My new, noisy flies worked very well. That's hardly surprising, because sound is a proven fish attractant (see the addendum on the Fish's Lateral Line and Sense of Hearing at the bottom of this article). Conventional rattles add sound, but they also add bulk to a fly and complexity to the tying. A physicist friend tells me that, thanks to their greater mass, beads produce lower-frequency sounds than do the tiny balls inside glass or metal rattles, and that these low frequencies carry farther in water.
The Bead-Rattle idea works on many types of flies. By using very small beads, you can add the rattle effect to flies as small as size 14. Depending on the type and size of the fly, and the proportions you want, you generally need to use a 2X- or 3X-long hook. Small beads also work well on shallow-water flies of any size, since they let you add noise without adding a lot of weight. Plastic beads add practically no weight; some even seem to add a little buoyancy. Plastic doesn't make as much noise as metal, but fish can detect very subtle vibrations.
On larger flies, you can combine a sliding bead with dumbbell or bead-chain eyes. A small bead and a pair of bead-chain eyes add very little weight to a big fly, but they still make enough noise to attract fish. According to my unscientific bathtub tests, lead eyes produce less sound, but my field tests indicate they make enough to get a fish's attention.

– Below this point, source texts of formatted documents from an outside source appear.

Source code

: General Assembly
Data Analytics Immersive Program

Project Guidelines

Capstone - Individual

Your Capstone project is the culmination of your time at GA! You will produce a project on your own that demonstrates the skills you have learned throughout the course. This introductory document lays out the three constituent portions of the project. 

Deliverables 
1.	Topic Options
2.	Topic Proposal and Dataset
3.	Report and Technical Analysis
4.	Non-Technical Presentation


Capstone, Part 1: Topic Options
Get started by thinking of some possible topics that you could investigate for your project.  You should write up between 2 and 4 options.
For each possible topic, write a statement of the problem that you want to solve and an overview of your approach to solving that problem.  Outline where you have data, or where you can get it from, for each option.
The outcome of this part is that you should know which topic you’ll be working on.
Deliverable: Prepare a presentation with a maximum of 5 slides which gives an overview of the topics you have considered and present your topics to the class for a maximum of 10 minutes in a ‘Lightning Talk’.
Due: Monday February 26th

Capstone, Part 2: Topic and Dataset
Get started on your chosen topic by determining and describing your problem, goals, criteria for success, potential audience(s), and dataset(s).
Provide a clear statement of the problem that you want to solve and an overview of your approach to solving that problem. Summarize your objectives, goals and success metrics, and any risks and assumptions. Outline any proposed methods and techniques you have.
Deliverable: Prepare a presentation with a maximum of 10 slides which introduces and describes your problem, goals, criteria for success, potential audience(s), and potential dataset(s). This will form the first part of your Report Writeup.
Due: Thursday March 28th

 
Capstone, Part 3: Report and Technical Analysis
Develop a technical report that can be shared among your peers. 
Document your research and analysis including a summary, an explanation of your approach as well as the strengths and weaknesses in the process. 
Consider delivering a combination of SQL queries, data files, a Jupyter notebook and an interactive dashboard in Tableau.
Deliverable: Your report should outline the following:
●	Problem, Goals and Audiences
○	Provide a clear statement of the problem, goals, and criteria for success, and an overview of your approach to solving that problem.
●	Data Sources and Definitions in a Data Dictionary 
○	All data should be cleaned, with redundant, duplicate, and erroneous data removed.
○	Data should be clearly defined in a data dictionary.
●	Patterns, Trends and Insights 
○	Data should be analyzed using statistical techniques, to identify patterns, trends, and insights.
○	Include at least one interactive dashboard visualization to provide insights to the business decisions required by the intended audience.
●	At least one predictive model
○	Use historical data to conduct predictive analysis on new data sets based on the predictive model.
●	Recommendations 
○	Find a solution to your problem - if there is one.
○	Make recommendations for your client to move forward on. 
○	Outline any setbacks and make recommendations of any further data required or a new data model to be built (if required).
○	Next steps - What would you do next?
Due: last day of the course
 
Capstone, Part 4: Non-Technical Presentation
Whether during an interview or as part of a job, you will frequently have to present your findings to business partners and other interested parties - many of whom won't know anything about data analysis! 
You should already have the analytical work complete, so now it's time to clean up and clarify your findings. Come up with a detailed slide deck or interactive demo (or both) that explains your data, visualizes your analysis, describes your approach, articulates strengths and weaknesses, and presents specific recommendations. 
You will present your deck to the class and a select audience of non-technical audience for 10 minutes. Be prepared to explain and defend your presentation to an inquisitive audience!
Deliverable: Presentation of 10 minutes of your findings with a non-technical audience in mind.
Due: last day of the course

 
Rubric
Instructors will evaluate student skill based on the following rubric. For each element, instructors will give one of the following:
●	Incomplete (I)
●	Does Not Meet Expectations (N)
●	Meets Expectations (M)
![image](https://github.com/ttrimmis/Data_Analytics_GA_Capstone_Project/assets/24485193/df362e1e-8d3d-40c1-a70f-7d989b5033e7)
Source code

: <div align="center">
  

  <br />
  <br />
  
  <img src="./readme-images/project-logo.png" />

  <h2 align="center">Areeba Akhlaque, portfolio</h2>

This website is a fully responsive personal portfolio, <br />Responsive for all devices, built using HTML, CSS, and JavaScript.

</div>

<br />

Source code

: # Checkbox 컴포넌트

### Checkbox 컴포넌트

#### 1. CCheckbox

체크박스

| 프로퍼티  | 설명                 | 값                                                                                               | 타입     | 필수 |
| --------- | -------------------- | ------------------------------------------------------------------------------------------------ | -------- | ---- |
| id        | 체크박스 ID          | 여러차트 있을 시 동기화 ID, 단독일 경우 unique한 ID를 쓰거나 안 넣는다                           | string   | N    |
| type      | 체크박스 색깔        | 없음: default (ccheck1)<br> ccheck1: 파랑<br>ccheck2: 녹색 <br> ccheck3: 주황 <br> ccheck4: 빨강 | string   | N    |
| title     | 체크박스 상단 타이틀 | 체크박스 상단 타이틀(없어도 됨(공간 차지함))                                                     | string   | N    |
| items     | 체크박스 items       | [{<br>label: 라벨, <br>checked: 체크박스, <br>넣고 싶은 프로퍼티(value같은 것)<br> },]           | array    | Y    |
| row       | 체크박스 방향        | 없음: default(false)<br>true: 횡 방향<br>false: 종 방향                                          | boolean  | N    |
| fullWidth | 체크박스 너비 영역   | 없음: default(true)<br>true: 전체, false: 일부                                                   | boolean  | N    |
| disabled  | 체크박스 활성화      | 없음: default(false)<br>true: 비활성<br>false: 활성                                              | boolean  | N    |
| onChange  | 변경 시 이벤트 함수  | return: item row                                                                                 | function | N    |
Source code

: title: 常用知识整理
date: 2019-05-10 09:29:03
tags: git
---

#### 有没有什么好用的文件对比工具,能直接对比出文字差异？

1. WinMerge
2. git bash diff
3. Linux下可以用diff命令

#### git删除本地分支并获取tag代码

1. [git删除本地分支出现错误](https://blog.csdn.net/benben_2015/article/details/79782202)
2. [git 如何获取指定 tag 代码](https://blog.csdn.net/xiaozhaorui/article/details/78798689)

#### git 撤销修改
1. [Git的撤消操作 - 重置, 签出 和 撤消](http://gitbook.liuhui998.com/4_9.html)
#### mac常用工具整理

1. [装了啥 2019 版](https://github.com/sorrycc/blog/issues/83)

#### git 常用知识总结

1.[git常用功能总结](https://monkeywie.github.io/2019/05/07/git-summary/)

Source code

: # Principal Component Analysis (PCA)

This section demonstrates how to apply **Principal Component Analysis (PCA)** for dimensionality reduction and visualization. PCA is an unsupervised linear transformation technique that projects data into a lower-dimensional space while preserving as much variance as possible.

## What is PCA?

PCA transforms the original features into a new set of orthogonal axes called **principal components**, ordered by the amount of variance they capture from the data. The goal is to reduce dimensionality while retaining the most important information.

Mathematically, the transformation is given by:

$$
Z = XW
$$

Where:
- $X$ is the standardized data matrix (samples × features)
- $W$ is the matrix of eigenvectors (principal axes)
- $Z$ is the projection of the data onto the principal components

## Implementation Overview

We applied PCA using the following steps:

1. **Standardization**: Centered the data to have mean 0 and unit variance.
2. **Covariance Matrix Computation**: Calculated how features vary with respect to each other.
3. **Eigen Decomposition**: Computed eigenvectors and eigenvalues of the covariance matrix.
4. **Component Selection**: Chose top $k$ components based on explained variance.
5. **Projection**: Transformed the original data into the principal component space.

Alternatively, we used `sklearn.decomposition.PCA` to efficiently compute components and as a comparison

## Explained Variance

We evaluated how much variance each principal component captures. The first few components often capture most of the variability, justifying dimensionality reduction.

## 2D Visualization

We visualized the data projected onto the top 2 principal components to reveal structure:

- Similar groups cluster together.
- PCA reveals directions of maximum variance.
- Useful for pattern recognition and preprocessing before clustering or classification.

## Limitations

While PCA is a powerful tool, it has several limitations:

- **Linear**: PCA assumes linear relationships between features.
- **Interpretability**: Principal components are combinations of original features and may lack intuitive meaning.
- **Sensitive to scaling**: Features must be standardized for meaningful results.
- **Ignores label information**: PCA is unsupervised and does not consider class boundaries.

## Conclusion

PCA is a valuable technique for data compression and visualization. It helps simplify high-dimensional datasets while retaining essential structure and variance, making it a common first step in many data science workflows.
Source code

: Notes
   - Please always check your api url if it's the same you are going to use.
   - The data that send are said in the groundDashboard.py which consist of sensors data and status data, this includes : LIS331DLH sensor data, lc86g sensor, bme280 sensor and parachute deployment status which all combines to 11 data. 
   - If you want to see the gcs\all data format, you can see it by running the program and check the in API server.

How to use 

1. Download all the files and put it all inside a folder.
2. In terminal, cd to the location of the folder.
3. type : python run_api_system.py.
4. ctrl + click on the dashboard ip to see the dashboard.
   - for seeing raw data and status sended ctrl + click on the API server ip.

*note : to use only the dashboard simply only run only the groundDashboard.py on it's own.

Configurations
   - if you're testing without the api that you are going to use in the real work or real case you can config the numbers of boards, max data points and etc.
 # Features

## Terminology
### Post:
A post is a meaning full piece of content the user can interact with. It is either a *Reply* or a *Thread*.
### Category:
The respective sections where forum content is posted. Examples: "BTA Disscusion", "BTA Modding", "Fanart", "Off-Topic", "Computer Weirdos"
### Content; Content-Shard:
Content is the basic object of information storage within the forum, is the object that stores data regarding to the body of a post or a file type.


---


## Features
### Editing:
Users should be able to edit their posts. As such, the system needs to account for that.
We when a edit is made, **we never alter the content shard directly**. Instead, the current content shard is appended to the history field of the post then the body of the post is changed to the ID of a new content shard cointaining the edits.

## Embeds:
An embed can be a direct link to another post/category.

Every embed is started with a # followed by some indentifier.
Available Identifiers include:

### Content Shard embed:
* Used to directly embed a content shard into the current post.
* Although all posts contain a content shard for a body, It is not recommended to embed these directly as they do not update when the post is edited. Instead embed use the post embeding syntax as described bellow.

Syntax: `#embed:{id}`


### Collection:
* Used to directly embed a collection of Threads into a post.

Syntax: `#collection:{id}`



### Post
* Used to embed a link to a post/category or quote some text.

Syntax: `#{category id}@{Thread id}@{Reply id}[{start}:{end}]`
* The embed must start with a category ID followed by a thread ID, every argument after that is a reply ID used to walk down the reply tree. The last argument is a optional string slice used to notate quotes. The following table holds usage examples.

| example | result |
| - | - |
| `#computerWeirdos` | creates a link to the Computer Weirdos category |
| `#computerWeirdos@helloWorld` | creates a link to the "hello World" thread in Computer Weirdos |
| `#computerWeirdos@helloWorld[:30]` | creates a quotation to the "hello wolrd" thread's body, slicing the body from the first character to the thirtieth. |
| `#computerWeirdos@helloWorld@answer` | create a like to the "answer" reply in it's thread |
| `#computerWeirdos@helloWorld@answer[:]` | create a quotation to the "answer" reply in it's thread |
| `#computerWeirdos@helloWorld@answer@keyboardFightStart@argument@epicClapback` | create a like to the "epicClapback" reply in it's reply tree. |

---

The possibilities are almost endless. Brass, steel, copper, aluminum, tungsten, glass, and plastic beads come in many sizes. Different combinations of sizes and materials produce different sounds, and beads combined with metal eyes make yet another range of noises. You can experiment with combinations the same way I do: dunk your head in a full bathtub and shake a fly next to your ear. Fish might not care about the difference between, say, a pair of copper beads clicking against each other and a copper bead rattling against a pair of bead-chain eyes, but bathtub tests let you determine such things as how to get the most sound with the least weight. And sometimes fish do seem to find some sounds more appealing than others. Try various combinations in your favorite waters, and listen to what the fish tell you.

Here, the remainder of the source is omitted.